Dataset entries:
-------

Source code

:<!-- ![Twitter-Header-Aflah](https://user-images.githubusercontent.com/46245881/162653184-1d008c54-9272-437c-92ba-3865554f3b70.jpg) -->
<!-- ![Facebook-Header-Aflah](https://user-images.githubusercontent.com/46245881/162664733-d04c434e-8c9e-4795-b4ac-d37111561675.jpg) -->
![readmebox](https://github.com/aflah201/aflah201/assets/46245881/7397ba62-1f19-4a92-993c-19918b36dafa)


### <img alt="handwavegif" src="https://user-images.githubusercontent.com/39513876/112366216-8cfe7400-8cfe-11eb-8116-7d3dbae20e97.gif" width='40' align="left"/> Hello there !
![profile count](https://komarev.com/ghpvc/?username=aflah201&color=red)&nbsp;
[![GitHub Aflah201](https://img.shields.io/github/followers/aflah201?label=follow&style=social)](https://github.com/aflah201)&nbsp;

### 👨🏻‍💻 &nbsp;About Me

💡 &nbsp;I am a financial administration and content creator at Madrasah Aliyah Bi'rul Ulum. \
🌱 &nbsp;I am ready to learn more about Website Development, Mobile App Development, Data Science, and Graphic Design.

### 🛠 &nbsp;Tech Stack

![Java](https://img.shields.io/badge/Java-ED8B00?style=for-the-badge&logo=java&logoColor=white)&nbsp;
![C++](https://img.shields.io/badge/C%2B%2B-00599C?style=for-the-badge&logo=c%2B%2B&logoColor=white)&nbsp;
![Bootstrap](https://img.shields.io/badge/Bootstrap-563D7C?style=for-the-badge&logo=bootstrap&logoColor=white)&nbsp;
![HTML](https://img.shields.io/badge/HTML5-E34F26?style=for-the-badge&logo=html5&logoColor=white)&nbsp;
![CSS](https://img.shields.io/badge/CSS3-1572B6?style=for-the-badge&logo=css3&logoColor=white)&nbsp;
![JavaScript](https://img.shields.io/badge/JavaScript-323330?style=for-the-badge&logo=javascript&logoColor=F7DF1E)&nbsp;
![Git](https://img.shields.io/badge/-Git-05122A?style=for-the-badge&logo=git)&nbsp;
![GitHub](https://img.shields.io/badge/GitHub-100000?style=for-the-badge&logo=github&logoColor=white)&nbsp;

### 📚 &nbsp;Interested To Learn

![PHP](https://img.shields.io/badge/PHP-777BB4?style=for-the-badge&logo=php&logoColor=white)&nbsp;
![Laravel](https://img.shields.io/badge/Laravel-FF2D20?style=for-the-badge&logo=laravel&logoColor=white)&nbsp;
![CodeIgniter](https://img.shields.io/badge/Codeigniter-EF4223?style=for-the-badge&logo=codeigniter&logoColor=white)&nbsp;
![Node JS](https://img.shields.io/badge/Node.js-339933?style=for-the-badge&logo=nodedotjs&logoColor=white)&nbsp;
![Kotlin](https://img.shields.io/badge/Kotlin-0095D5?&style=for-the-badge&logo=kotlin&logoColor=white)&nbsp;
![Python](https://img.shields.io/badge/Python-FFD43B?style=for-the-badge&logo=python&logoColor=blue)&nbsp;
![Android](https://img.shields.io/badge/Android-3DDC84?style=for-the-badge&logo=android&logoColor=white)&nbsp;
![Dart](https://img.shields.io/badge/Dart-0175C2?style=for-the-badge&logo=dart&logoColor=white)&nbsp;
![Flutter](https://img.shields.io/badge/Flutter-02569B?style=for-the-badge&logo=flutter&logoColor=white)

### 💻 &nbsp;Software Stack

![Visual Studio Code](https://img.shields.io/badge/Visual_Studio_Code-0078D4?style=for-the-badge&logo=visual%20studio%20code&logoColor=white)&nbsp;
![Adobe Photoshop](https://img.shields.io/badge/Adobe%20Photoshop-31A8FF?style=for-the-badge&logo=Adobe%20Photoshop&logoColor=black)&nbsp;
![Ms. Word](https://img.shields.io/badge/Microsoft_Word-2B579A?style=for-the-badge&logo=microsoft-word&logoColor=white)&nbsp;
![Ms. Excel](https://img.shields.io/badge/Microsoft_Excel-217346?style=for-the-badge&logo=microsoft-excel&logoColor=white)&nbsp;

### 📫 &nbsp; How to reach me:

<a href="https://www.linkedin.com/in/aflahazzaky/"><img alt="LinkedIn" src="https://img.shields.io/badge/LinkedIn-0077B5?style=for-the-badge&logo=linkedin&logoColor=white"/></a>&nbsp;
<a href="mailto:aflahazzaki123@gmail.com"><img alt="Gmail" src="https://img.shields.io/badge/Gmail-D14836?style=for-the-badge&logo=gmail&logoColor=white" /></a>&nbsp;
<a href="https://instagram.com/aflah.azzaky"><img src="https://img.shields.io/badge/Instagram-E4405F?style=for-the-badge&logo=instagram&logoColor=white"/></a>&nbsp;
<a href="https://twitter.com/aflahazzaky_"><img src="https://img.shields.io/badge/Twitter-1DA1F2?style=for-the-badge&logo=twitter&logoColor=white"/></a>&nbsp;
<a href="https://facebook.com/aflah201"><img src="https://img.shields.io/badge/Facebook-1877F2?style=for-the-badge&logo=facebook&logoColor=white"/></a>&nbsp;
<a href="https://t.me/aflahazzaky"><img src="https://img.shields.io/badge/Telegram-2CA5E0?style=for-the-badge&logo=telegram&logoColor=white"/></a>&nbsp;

-------

WHAT IS BEING ASKED:
Your answer should be the data above, retyped exactly.

PROBLEM SOLUTION:
Source code

:<!-- ![Twitter-Header-Aflah](https://user-images.githubusercontent.com/46245881/162653184-1d008c54-9272-437c-92ba-3865554f3b70.jpg) -->
<!-- ![Facebook-Header-Aflah](https://user-images.githubusercontent.com/46245881/162664733-d04c434e-8c9e-4795-b4ac-d37111561675.jpg) -->
![readmebox](https://github.com/aflah201/aflah201/assets/46245881/7397ba62-1f19-4a92-993c-19918b36dafa)


### <img alt="handwavegif" src="https://user-images.githubusercontent.com/39513876/112366216-8cfe7400-8cfe-11eb-8116-7d3dbae20e97.gif" width='40' align="left"/> Hello there !
![profile count](https://komarev.com/ghpvc/?username=aflah201&color=red)&nbsp;
[![GitHub Aflah201](https://img.shields.io/github/followers/aflah201?label=follow&style=social)](https://github.com/aflah201)&nbsp;

### 👨🏻‍💻 &nbsp;About Me

💡 &nbsp;I am a financial administration and content creator at Madrasah Aliyah Bi'rul Ulum. \
🌱 &nbsp;I am ready to learn more about Website Development, Mobile App Development, Data Science, and Graphic Design.

### 🛠 &nbsp;Tech Stack

![Java](https://img.shields.io/badge/Java-ED8B00?style=for-the-badge&logo=java&logoColor=white)&nbsp;
![C++](https://img.shields.io/badge/C%2B%2B-00599C?style=for-the-badge&logo=c%2B%2B&logoColor=white)&nbsp;
![Bootstrap](https://img.shields.io/badge/Bootstrap-563D7C?style=for-the-badge&logo=bootstrap&logoColor=white)&nbsp;
![HTML](https://img.shields.io/badge/HTML5-E34F26?style=for-the-badge&logo=html5&logoColor=white)&nbsp;
![CSS](https://img.shields.io/badge/CSS3-1572B6?style=for-the-badge&logo=css3&logoColor=white)&nbsp;
![JavaScript](https://img.shields.io/badge/JavaScript-323330?style=for-the-badge&logo=javascript&logoColor=F7DF1E)&nbsp;
![Git](https://img.shields.io/badge/-Git-05122A?style=for-the-badge&logo=git)&nbsp;
![GitHub](https://img.shields.io/badge/GitHub-100000?style=for-the-badge&logo=github&logoColor=white)&nbsp;

### 📚 &nbsp;Interested To Learn

![PHP](https://img.shields.io/badge/PHP-777BB4?style=for-the-badge&logo=php&logoColor=white)&nbsp;
![Laravel](https://img.shields.io/badge/Laravel-FF2D20?style=for-the-badge&logo=laravel&logoColor=white)&nbsp;
![CodeIgniter](https://img.shields.io/badge/Codeigniter-EF4223?style=for-the-badge&logo=codeigniter&logoColor=white)&nbsp;
![Node JS](https://img.shields.io/badge/Node.js-339933?style=for-the-badge&logo=nodedotjs&logoColor=white)&nbsp;
![Kotlin](https://img.shields.io/badge/Kotlin-0095D5?&style=for-the-badge&logo=kotlin&logoColor=white)&nbsp;
![Python](https://img.shields.io/badge/Python-FFD43B?style=for-the-badge&logo=python&logoColor=blue)&nbsp;
![Android](https://img.shields.io/badge/Android-3DDC84?style=for-the-badge&logo=android&logoColor=white)&nbsp;
![Dart](https://img.shields.io/badge/Dart-0175C2?style=for-the-badge&logo=dart&logoColor=white)&nbsp;
![Flutter](https://img.shields.io/badge/Flutter-02569B?style=for-the-badge&logo=flutter&logoColor=white)

### 💻 &nbsp;Software Stack

![Visual Studio Code](https://img.shields.io/badge/Visual_Studio_Code-0078D4?style=for-the-badge&logo=visual%20studio%20code&logoColor=white)&nbsp;
![Adobe Photoshop](https://img.shields.io/badge/Adobe%20Photoshop-31A8FF?style=for-the-badge&logo=Adobe%20Photoshop&logoColor=black)&nbsp;
![Ms. Word](https://img.shields.io/badge/Microsoft_Word-2B579A?style=for-the-badge&logo=microsoft-word&logoColor=white)&nbsp;
![Ms. Excel](https://img.shields.io/badge/Microsoft_Excel-217346?style=for-the-badge&logo=microsoft-excel&logoColor=white)&nbsp;

### 📫 &nbsp; How to reach me:

<a href="https://www.linkedin.com/in/aflahazzaky/"><img alt="LinkedIn" src="https://img.shields.io/badge/LinkedIn-0077B5?style=for-the-badge&logo=linkedin&logoColor=white"/></a>&nbsp;
<a href="mailto:aflahazzaki123@gmail.com"><img alt="Gmail" src="https://img.shields.io/badge/Gmail-D14836?style=for-the-badge&logo=gmail&logoColor=white" /></a>&nbsp;
<a href="https://instagram.com/aflah.azzaky"><img src="https://img.shields.io/badge/Instagram-E4405F?style=for-the-badge&logo=instagram&logoColor=white"/></a>&nbsp;
<a href="https://twitter.com/aflahazzaky_"><img src="https://img.shields.io/badge/Twitter-1DA1F2?style=for-the-badge&logo=twitter&logoColor=white"/></a>&nbsp;
<a href="https://facebook.com/aflah201"><img src="https://img.shields.io/badge/Facebook-1877F2?style=for-the-badge&logo=facebook&logoColor=white"/></a>&nbsp;
<a href="https://t.me/aflahazzaky"><img src="https://img.shields.io/badge/Telegram-2CA5E0?style=for-the-badge&logo=telegram&logoColor=white"/></a>&nbsp;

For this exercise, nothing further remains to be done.